Home Office guidance states the policy targets people who “show no real interest in pursuing their claim by failing to comply with the process, failing to provide up-to-date contact details, absconding or leaving the UK without permission before a decision”.
Triggers listed for withdrawal include “failure to complete an asylum questionnaire”, “failure to attend a reporting event”, “failure to attend the substantive asylum interview” and absconding.

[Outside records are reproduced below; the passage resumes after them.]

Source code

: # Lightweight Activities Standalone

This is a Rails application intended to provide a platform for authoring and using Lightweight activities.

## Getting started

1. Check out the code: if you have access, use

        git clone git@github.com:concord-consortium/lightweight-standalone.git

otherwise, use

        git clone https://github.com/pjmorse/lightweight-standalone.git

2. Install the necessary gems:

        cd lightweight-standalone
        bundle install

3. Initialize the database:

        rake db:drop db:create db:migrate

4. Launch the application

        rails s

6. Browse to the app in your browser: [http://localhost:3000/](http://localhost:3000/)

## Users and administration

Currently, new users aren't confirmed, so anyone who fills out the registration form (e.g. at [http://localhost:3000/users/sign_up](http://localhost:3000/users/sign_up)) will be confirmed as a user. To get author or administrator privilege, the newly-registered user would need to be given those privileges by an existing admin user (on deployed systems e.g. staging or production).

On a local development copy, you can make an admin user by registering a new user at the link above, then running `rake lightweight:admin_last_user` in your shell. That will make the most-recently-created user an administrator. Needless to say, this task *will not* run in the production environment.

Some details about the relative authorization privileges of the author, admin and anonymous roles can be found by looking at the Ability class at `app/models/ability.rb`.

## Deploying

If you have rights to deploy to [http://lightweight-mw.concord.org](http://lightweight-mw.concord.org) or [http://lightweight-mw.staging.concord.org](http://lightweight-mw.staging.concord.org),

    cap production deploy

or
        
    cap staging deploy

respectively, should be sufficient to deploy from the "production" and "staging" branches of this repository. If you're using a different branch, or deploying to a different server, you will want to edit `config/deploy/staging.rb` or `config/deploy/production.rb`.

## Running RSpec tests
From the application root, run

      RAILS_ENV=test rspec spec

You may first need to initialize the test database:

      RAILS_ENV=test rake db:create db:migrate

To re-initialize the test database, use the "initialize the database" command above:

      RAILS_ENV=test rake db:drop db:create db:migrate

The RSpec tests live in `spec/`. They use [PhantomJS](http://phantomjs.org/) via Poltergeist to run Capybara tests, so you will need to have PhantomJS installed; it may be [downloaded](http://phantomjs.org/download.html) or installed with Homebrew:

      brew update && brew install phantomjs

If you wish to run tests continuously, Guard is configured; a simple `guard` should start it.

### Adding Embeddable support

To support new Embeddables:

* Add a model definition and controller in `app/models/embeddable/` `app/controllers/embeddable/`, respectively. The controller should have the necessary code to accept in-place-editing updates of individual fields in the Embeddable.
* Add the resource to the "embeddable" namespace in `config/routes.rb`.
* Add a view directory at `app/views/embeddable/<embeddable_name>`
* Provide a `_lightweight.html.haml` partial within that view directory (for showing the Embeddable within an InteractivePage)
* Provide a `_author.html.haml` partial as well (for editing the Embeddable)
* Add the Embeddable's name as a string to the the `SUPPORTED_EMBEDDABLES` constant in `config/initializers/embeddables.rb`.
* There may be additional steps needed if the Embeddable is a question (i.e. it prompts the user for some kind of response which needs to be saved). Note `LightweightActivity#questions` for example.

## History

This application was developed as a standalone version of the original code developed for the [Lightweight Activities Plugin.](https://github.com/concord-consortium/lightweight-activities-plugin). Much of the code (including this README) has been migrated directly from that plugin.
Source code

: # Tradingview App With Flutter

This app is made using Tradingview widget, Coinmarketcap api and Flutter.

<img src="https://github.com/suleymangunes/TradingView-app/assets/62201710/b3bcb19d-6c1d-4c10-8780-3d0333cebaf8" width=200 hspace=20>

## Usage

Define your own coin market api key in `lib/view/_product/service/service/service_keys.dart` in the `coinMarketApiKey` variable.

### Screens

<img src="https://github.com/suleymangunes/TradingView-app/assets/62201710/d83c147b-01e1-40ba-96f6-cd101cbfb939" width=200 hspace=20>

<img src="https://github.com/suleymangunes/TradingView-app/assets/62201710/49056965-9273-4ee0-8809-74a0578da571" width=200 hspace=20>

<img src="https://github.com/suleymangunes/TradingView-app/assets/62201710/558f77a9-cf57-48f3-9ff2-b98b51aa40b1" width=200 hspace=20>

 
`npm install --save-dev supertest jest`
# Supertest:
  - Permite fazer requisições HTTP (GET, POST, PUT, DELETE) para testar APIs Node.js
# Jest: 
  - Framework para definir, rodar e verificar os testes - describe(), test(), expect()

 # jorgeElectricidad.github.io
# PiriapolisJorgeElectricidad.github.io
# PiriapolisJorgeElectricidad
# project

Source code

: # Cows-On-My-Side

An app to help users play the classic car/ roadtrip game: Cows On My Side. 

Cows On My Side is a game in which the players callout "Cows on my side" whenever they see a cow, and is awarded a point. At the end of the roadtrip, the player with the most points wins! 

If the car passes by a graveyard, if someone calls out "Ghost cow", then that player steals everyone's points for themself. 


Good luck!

The guidance says claims should be removed unless asylum seekers can “provide evidence that their absence was due to circumstances beyond their control”, such as medical appointments or travel disruption.
People must be issued a formal warning and offered a new appointment before the process starts, normally following two no-shows.
But charities have raised concerns about Home Office errors seeing communications sent to old addresses, and low financial support leaving asylum seekers struggling to travel to appointments.
Asylum Aid said it was “particularly troubling” that the failure to return fast-track questionnaires was being used as a basis for withdrawal, when the forms were being sent in English, under “very short timeframes” for people who may not be able to access legal advice.
Director Alison Pickup added: “We have seen in our own caseload real problems with the Home Office’s record-keeping around the questionnaire process and there are serious concerns about the fairness of these decisions, which could result in people being sent back to countries where they are in danger without any substantive consideration of their claim or right of appeal.”
Tim Naor Hilton, the chief executive of Refugee Action, called the situation “extremely concerning”.
“It means many people will wait even longer for a decision on their claim, during which time they live in limbo on very low levels of support, with no right to work, and in terrible housing,” he added.
The Home Office said it was making “every effort” to deport people whose claims had been withdrawn, although the only operational returns agreement is with Albania.
A spokesperson added: “We are on track to clearing the ‘legacy’ asylum backlog – latest figures show a reduction of 17,000 cases, and the number of decisions made overall is up by 35 per cent.
“Our efforts to streamline processing means statistics now show an increase in the number of withdrawn claims, which occur for a number of reasons including where someone has already left the UK before their claim was considered or they choose to pursue another application for permission to stay.”